⟨

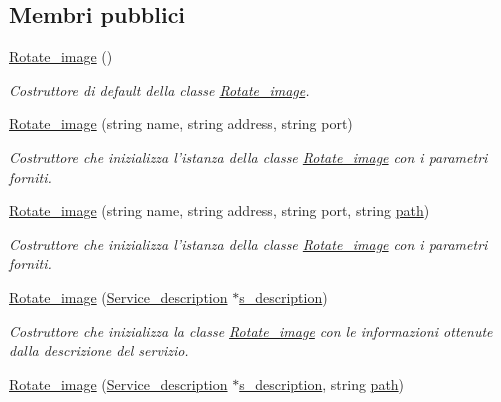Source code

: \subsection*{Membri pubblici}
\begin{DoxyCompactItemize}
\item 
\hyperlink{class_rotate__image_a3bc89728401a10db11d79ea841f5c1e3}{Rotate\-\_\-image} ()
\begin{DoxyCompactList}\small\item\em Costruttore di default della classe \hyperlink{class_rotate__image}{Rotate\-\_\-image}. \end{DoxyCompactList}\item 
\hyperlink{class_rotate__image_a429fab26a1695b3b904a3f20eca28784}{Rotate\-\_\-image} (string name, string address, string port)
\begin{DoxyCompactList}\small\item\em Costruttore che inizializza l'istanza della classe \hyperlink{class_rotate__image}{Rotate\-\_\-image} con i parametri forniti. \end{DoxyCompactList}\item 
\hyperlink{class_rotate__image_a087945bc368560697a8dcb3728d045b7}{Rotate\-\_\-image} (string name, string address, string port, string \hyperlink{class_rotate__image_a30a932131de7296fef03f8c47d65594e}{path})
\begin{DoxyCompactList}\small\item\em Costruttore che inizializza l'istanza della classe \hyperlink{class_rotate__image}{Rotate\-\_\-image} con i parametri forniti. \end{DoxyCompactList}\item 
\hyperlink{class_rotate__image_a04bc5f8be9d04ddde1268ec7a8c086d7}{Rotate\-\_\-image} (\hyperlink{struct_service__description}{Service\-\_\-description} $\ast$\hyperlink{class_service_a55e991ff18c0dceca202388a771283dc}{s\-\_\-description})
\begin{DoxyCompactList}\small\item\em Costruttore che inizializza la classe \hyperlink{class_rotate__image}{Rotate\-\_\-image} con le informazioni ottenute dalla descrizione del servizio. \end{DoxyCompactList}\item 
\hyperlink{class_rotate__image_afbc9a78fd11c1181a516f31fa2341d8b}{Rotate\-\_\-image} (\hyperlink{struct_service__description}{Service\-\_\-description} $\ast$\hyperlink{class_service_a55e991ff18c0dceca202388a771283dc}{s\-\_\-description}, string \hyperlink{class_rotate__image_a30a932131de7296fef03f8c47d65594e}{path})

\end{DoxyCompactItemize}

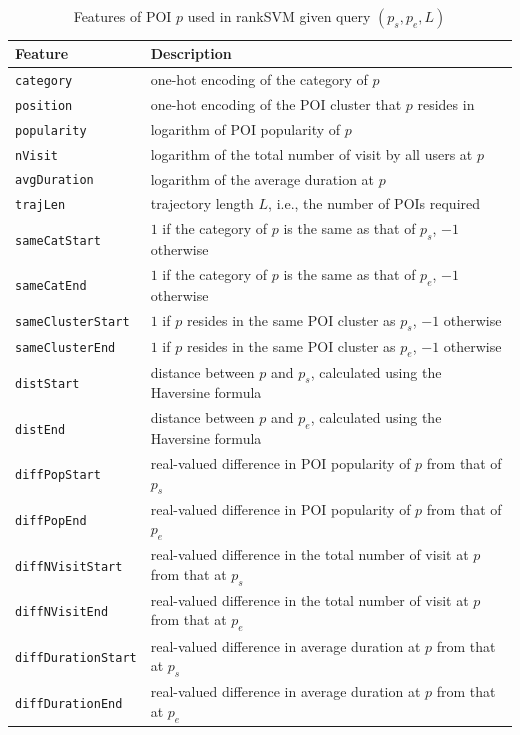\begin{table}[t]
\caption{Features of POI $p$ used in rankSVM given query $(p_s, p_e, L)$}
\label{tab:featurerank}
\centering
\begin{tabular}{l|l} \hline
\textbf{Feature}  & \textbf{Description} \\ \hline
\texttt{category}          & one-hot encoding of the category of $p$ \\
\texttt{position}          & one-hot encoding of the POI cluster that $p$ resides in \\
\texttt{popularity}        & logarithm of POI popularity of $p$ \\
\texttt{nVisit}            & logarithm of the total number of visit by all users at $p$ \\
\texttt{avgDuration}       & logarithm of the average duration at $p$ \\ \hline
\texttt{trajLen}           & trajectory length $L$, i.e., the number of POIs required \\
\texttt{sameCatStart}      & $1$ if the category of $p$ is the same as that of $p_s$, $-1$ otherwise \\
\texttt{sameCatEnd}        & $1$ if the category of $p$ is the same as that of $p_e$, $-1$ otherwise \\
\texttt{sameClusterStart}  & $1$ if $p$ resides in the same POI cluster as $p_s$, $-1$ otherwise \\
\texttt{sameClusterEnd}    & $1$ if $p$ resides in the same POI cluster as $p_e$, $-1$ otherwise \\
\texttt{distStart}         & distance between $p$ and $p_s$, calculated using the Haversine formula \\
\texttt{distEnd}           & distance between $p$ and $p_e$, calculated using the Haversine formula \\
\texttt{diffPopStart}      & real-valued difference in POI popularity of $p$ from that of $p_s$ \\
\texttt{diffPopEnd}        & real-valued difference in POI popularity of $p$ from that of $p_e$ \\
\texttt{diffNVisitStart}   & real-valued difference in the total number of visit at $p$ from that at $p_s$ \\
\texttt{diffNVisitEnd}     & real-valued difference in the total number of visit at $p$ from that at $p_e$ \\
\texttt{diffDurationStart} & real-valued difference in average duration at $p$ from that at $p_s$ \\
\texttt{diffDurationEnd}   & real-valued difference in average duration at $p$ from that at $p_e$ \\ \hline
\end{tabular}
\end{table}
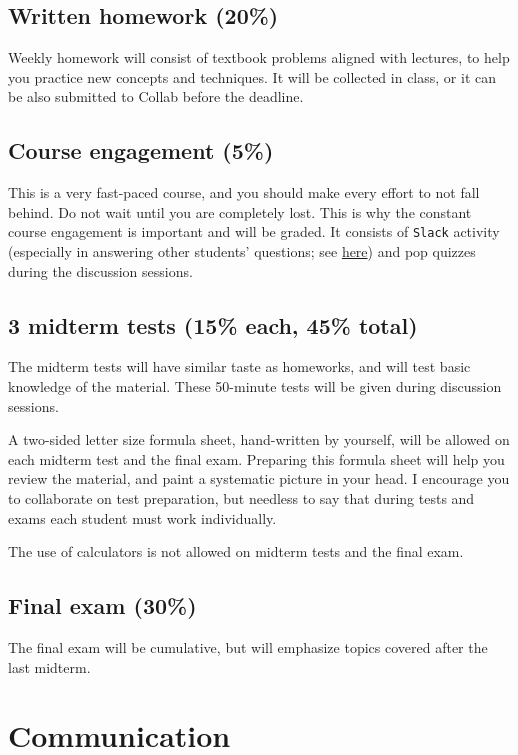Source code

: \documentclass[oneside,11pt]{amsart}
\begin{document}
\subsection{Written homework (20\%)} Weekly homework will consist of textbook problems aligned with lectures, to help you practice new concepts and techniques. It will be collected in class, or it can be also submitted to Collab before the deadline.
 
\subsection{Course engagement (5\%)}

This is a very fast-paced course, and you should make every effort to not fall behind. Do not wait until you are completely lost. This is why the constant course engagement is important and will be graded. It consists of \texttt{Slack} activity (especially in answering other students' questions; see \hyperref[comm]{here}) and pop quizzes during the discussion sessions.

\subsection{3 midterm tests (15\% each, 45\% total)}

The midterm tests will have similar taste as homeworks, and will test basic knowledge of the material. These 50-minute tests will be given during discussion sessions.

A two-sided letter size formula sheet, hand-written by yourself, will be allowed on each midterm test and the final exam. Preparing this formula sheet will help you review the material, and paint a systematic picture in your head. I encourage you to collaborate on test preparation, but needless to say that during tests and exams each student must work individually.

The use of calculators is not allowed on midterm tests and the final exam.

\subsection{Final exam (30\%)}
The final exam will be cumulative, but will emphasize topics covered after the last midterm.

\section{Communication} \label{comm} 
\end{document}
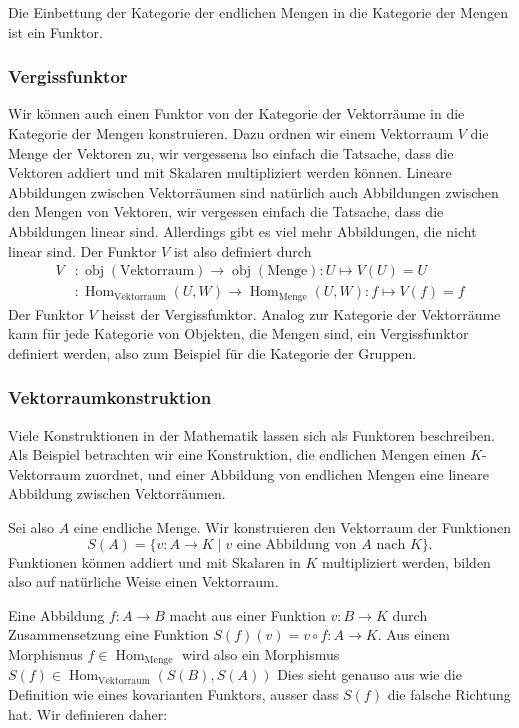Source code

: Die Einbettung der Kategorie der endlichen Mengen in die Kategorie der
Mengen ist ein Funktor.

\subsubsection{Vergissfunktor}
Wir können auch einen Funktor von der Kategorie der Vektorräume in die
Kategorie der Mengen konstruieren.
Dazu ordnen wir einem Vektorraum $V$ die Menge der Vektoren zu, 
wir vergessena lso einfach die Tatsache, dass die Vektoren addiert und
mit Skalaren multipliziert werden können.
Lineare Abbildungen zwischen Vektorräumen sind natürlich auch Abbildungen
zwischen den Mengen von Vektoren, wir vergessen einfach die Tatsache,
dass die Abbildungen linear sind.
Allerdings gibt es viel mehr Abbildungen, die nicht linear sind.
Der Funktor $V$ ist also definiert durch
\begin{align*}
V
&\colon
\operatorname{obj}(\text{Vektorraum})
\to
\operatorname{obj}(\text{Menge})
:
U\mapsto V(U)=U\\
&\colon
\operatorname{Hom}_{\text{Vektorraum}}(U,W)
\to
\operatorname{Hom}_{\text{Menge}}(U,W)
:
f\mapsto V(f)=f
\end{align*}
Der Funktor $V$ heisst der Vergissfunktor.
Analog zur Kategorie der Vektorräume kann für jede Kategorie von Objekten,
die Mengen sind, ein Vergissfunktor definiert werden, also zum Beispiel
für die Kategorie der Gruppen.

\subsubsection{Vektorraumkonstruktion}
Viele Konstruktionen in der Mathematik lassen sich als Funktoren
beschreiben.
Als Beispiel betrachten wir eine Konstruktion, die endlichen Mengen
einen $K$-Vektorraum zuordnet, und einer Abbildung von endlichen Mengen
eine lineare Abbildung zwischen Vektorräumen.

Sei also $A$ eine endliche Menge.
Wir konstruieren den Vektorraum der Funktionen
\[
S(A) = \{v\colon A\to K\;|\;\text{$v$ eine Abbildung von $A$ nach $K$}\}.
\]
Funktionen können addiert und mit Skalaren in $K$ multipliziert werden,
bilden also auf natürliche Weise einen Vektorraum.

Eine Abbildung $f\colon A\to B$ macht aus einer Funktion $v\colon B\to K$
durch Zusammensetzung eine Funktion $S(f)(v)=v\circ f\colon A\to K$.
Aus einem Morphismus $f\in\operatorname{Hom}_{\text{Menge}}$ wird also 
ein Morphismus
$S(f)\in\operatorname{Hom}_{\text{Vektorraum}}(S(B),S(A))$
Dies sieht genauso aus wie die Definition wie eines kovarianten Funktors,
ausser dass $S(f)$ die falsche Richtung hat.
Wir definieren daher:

⟩

> **Activity**: If an entry contains an image, please omit that image and print everything else verbatim.

> **Solution to this exercise**:
Source code

: \subsection*{Membri pubblici}
\begin{DoxyCompactItemize}
\item 
\hyperlink{class_rotate__image_a3bc89728401a10db11d79ea841f5c1e3}{Rotate\-\_\-image} ()
\begin{DoxyCompactList}\small\item\em Costruttore di default della classe \hyperlink{class_rotate__image}{Rotate\-\_\-image}. \end{DoxyCompactList}\item 
\hyperlink{class_rotate__image_a429fab26a1695b3b904a3f20eca28784}{Rotate\-\_\-image} (string name, string address, string port)
\begin{DoxyCompactList}\small\item\em Costruttore che inizializza l'istanza della classe \hyperlink{class_rotate__image}{Rotate\-\_\-image} con i parametri forniti. \end{DoxyCompactList}\item 
\hyperlink{class_rotate__image_a087945bc368560697a8dcb3728d045b7}{Rotate\-\_\-image} (string name, string address, string port, string \hyperlink{class_rotate__image_a30a932131de7296fef03f8c47d65594e}{path})
\begin{DoxyCompactList}\small\item\em Costruttore che inizializza l'istanza della classe \hyperlink{class_rotate__image}{Rotate\-\_\-image} con i parametri forniti. \end{DoxyCompactList}\item 
\hyperlink{class_rotate__image_a04bc5f8be9d04ddde1268ec7a8c086d7}{Rotate\-\_\-image} (\hyperlink{struct_service__description}{Service\-\_\-description} $\ast$\hyperlink{class_service_a55e991ff18c0dceca202388a771283dc}{s\-\_\-description})
\begin{DoxyCompactList}\small\item\em Costruttore che inizializza la classe \hyperlink{class_rotate__image}{Rotate\-\_\-image} con le informazioni ottenute dalla descrizione del servizio. \end{DoxyCompactList}\item 
\hyperlink{class_rotate__image_afbc9a78fd11c1181a516f31fa2341d8b}{Rotate\-\_\-image} (\hyperlink{struct_service__description}{Service\-\_\-description} $\ast$\hyperlink{class_service_a55e991ff18c0dceca202388a771283dc}{s\-\_\-description}, string \hyperlink{class_rotate__image_a30a932131de7296fef03f8c47d65594e}{path})

\end{DoxyCompactItemize}

\begin{table}[t]
\caption{Features of POI $p$ used in rankSVM given query $(p_s, p_e, L)$}
\label{tab:featurerank}
\centering
\begin{tabular}{l|l} \hline
\textbf{Feature}  & \textbf{Description} \\ \hline
\texttt{category}          & one-hot encoding of the category of $p$ \\
\texttt{position}          & one-hot encoding of the POI cluster that $p$ resides in \\
\texttt{popularity}        & logarithm of POI popularity of $p$ \\
\texttt{nVisit}            & logarithm of the total number of visit by all users at $p$ \\
\texttt{avgDuration}       & logarithm of the average duration at $p$ \\ \hline
\texttt{trajLen}           & trajectory length $L$, i.e., the number of POIs required \\
\texttt{sameCatStart}      & $1$ if the category of $p$ is the same as that of $p_s$, $-1$ otherwise \\
\texttt{sameCatEnd}        & $1$ if the category of $p$ is the same as that of $p_e$, $-1$ otherwise \\
\texttt{sameClusterStart}  & $1$ if $p$ resides in the same POI cluster as $p_s$, $-1$ otherwise \\
\texttt{sameClusterEnd}    & $1$ if $p$ resides in the same POI cluster as $p_e$, $-1$ otherwise \\
\texttt{distStart}         & distance between $p$ and $p_s$, calculated using the Haversine formula \\
\texttt{distEnd}           & distance between $p$ and $p_e$, calculated using the Haversine formula \\
\texttt{diffPopStart}      & real-valued difference in POI popularity of $p$ from that of $p_s$ \\
\texttt{diffPopEnd}        & real-valued difference in POI popularity of $p$ from that of $p_e$ \\
\texttt{diffNVisitStart}   & real-valued difference in the total number of visit at $p$ from that at $p_s$ \\
\texttt{diffNVisitEnd}     & real-valued difference in the total number of visit at $p$ from that at $p_e$ \\
\texttt{diffDurationStart} & real-valued difference in average duration at $p$ from that at $p_s$ \\
\texttt{diffDurationEnd}   & real-valued difference in average duration at $p$ from that at $p_e$ \\ \hline
\end{tabular}
\end{table}
Source code

: \documentclass[oneside,11pt]{amsart}
\begin{document}
\subsection{Written homework (20\%)} Weekly homework will consist of textbook problems aligned with lectures, to help you practice new concepts and techniques. It will be collected in class, or it can be also submitted to Collab before the deadline.
 
\subsection{Course engagement (5\%)}

This is a very fast-paced course, and you should make every effort to not fall behind. Do not wait until you are completely lost. This is why the constant course engagement is important and will be graded. It consists of \texttt{Slack} activity (especially in answering other students' questions; see \hyperref[comm]{here}) and pop quizzes during the discussion sessions.

\subsection{3 midterm tests (15\% each, 45\% total)}

The midterm tests will have similar taste as homeworks, and will test basic knowledge of the material. These 50-minute tests will be given during discussion sessions.

A two-sided letter size formula sheet, hand-written by yourself, will be allowed on each midterm test and the final exam. Preparing this formula sheet will help you review the material, and paint a systematic picture in your head. I encourage you to collaborate on test preparation, but needless to say that during tests and exams each student must work individually.

The use of calculators is not allowed on midterm tests and the final exam.

\subsection{Final exam (30\%)}
The final exam will be cumulative, but will emphasize topics covered after the last midterm.

\section{Communication} \label{comm} 
\end{document}
Source code

: Die Einbettung der Kategorie der endlichen Mengen in die Kategorie der
Mengen ist ein Funktor.

\subsubsection{Vergissfunktor}
Wir können auch einen Funktor von der Kategorie der Vektorräume in die
Kategorie der Mengen konstruieren.
Dazu ordnen wir einem Vektorraum $V$ die Menge der Vektoren zu, 
wir vergessena lso einfach die Tatsache, dass die Vektoren addiert und
mit Skalaren multipliziert werden können.
Lineare Abbildungen zwischen Vektorräumen sind natürlich auch Abbildungen
zwischen den Mengen von Vektoren, wir vergessen einfach die Tatsache,
dass die Abbildungen linear sind.
Allerdings gibt es viel mehr Abbildungen, die nicht linear sind.
Der Funktor $V$ ist also definiert durch
\begin{align*}
V
&\colon
\operatorname{obj}(\text{Vektorraum})
\to
\operatorname{obj}(\text{Menge})
:
U\mapsto V(U)=U\\
&\colon
\operatorname{Hom}_{\text{Vektorraum}}(U,W)
\to
\operatorname{Hom}_{\text{Menge}}(U,W)
:
f\mapsto V(f)=f
\end{align*}
Der Funktor $V$ heisst der Vergissfunktor.
Analog zur Kategorie der Vektorräume kann für jede Kategorie von Objekten,
die Mengen sind, ein Vergissfunktor definiert werden, also zum Beispiel
für die Kategorie der Gruppen.

\subsubsection{Vektorraumkonstruktion}
Viele Konstruktionen in der Mathematik lassen sich als Funktoren
beschreiben.
Als Beispiel betrachten wir eine Konstruktion, die endlichen Mengen
einen $K$-Vektorraum zuordnet, und einer Abbildung von endlichen Mengen
eine lineare Abbildung zwischen Vektorräumen.

Sei also $A$ eine endliche Menge.
Wir konstruieren den Vektorraum der Funktionen
\[
S(A) = \{v\colon A\to K\;|\;\text{$v$ eine Abbildung von $A$ nach $K$}\}.
\]
Funktionen können addiert und mit Skalaren in $K$ multipliziert werden,
bilden also auf natürliche Weise einen Vektorraum.

Eine Abbildung $f\colon A\to B$ macht aus einer Funktion $v\colon B\to K$
durch Zusammensetzung eine Funktion $S(f)(v)=v\circ f\colon A\to K$.
Aus einem Morphismus $f\in\operatorname{Hom}_{\text{Menge}}$ wird also 
ein Morphismus
$S(f)\in\operatorname{Hom}_{\text{Vektorraum}}(S(B),S(A))$
Dies sieht genauso aus wie die Definition wie eines kovarianten Funktors,
ausser dass $S(f)$ die falsche Richtung hat.
Wir definieren daher:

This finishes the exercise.